Texto de José Saborit

Entre ciudades

La obra de Marcelo Fuentes dejará indiferentes a quienes busquen espectacularidad, colorines y fuegos de artificio, pero entusiasmará a quienes hayan entrado en el mundo de la pintura y sus discernimientos afectivos, a quie­nes sepan dialogar con ella en su lenguaje. Igual que el poeta elige a sus lecto­res, el pintor elige a sus espectadores entre aquellos capaces de establecer complicidades sensoriales, intelectivas y emotivas con sus creaciones.
Desarrollando las enseñanzas de Hopper y Morandi, la pintura de Marcelo se ha ido despojando de los afanes descriptivos a favor de una mayor esencialidad en la potencia abstracta de la propia pintura. No obstante, persis­te en la necesidad de seguir observando el mundo que habitamos, los escena­rios exteriores por donde la vida interior se proyecta y discurre. Los seres huma­nos nunca aparecen y, de ese modo, como espectadores podemos transitar en solitario los espacios pintados, enigmaticos lugares que se resisten a hacer dis­tinciones entre naturaleza y artificio, porque bajo la acción de los pinceles, montañas y edificios pueden compartir una misma sustancia y promover semejan­tes experiencias estéticas.

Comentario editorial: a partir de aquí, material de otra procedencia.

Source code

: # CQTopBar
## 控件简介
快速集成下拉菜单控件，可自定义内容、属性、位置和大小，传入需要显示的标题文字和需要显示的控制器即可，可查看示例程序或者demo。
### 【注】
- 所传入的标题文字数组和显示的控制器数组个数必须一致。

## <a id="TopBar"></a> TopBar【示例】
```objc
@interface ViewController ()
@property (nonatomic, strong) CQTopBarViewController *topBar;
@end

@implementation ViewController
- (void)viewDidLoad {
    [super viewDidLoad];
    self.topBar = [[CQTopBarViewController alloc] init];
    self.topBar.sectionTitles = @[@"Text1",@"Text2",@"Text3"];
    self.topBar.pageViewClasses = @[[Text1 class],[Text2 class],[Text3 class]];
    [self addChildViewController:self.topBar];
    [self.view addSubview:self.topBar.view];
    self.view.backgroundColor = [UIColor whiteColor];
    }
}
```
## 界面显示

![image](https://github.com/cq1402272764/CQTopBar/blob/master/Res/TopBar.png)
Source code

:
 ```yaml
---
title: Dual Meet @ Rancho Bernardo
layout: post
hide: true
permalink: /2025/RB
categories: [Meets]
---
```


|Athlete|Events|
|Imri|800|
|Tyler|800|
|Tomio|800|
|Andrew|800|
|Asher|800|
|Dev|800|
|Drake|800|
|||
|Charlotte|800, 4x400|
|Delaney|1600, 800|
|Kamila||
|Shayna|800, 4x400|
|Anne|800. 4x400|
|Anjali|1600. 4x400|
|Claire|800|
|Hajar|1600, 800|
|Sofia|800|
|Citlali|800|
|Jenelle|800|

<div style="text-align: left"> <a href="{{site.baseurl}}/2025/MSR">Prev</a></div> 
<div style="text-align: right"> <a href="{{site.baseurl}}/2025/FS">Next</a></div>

Desde sus pequeños formatos, los dibujos de Marcelo nos hablan en voz baja, casi en silencio, sin estridencias, sin alardes ni pretensiones de decir grandes palabras o verdades trascendentes, pero diciendo a la postre, a través de la insistencia mesurada, por medio de un inacabable tejido de sutiles repeti­ciones y variaciones, diciendo o más bien sugiriendo eso que puede decir la pin­tura y la poesía, más o menos que la realidad es fecunda, infinita, inconmensu­rable, fuente inagotable de enseñanzas y de vida, y en cualquier rincón impre­vista se encierra el universo entero si sabemos dedicarle una mirada atenta.
Explicaba Joan Margarit en el Epílogo a su libro Cálculo de estructuras, que la poesía se distingue de la prosa por la concisión y la exactitud. Las pin­turas de Marcelo poseen ambas virtudes: ni falta ni sobra nada en ellas, son estructuras compactas, coherentes, ejemplos de justeza y precisión en la composición, en los tonos, en las formas, en la densidad de la materia y en la dirección de las pinceladas. En ellas pervive además un tiempo silencioso que se queda indiferente a los afanes productivos y a la prisa, el tiempo que se acu­mula y condensa en el hacerse cada cuadro (una temporalidad que no se des­hace en la sucesión de instantes), el tiempo que necesitamos para aprender a ver, para mirar, una y otra vez, sucesivas veces, hasta llegar a ver algo.